Stored data:
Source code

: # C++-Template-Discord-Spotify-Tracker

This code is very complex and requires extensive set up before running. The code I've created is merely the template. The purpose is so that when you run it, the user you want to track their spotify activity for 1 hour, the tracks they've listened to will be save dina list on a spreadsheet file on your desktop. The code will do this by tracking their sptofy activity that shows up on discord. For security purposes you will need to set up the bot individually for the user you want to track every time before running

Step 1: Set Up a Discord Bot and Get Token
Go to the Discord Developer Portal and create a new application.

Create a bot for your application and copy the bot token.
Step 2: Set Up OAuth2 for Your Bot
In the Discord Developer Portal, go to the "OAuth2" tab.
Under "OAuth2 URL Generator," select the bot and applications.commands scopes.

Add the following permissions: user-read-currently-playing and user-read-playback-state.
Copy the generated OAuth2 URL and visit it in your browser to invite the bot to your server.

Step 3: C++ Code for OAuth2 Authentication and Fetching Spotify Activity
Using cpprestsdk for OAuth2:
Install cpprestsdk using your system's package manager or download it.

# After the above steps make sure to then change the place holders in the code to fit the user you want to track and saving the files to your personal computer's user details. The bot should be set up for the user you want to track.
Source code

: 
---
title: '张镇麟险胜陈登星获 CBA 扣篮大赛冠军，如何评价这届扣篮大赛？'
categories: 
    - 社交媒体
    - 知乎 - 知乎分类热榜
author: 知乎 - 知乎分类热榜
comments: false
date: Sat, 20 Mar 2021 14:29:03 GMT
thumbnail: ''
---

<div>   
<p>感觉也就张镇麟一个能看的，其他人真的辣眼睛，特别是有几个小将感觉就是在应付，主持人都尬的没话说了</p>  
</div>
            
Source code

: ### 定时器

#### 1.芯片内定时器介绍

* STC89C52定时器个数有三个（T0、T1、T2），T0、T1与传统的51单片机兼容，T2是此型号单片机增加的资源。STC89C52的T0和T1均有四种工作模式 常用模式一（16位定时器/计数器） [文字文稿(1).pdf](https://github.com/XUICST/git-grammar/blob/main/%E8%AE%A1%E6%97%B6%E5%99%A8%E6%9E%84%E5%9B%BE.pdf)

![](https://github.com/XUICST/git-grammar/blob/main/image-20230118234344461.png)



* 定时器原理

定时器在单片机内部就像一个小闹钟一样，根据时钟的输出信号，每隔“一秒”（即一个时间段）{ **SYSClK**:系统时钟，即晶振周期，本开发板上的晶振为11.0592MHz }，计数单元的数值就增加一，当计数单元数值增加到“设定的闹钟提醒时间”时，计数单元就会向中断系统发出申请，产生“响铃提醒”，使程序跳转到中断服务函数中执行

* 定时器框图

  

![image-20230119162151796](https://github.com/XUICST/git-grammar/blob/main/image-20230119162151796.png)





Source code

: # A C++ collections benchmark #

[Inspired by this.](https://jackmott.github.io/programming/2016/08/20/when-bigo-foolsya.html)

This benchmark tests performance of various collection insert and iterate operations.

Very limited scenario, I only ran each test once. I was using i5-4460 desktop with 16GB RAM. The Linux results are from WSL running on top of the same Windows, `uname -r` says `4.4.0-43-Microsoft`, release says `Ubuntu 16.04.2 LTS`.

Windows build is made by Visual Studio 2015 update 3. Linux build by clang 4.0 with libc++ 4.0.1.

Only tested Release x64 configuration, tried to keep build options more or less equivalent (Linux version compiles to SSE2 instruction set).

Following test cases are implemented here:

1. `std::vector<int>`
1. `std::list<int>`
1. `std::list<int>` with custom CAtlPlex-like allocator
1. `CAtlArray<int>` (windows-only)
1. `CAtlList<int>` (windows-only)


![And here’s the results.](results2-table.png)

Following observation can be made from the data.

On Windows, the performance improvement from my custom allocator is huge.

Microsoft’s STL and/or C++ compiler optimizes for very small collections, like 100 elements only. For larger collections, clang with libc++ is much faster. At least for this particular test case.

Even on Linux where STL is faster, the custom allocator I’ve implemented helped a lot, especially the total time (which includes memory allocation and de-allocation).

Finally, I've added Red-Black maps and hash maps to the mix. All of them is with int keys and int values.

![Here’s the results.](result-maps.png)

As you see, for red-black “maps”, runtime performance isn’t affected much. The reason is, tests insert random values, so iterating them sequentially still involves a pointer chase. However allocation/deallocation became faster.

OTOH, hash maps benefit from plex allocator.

--- Exercise description ---
Transcribe only, please, the lines from the first line of the records through the line with "comments: false". Both of those lines are included.

--- The answer ---
Source code

: # C++-Template-Discord-Spotify-Tracker

This code is very complex and requires extensive set up before running. The code I've created is merely the template. The purpose is so that when you run it, the user you want to track their spotify activity for 1 hour, the tracks they've listened to will be save dina list on a spreadsheet file on your desktop. The code will do this by tracking their sptofy activity that shows up on discord. For security purposes you will need to set up the bot individually for the user you want to track every time before running

Step 1: Set Up a Discord Bot and Get Token
Go to the Discord Developer Portal and create a new application.

Create a bot for your application and copy the bot token.
Step 2: Set Up OAuth2 for Your Bot
In the Discord Developer Portal, go to the "OAuth2" tab.
Under "OAuth2 URL Generator," select the bot and applications.commands scopes.

Add the following permissions: user-read-currently-playing and user-read-playback-state.
Copy the generated OAuth2 URL and visit it in your browser to invite the bot to your server.

Step 3: C++ Code for OAuth2 Authentication and Fetching Spotify Activity
Using cpprestsdk for OAuth2:
Install cpprestsdk using your system's package manager or download it.

# After the above steps make sure to then change the place holders in the code to fit the user you want to track and saving the files to your personal computer's user details. The bot should be set up for the user you want to track.
Source code

: 
---
title: '张镇麟险胜陈登星获 CBA 扣篮大赛冠军，如何评价这届扣篮大赛？'
categories: 
    - 社交媒体
    - 知乎 - 知乎分类热榜
author: 知乎 - 知乎分类热榜
comments: false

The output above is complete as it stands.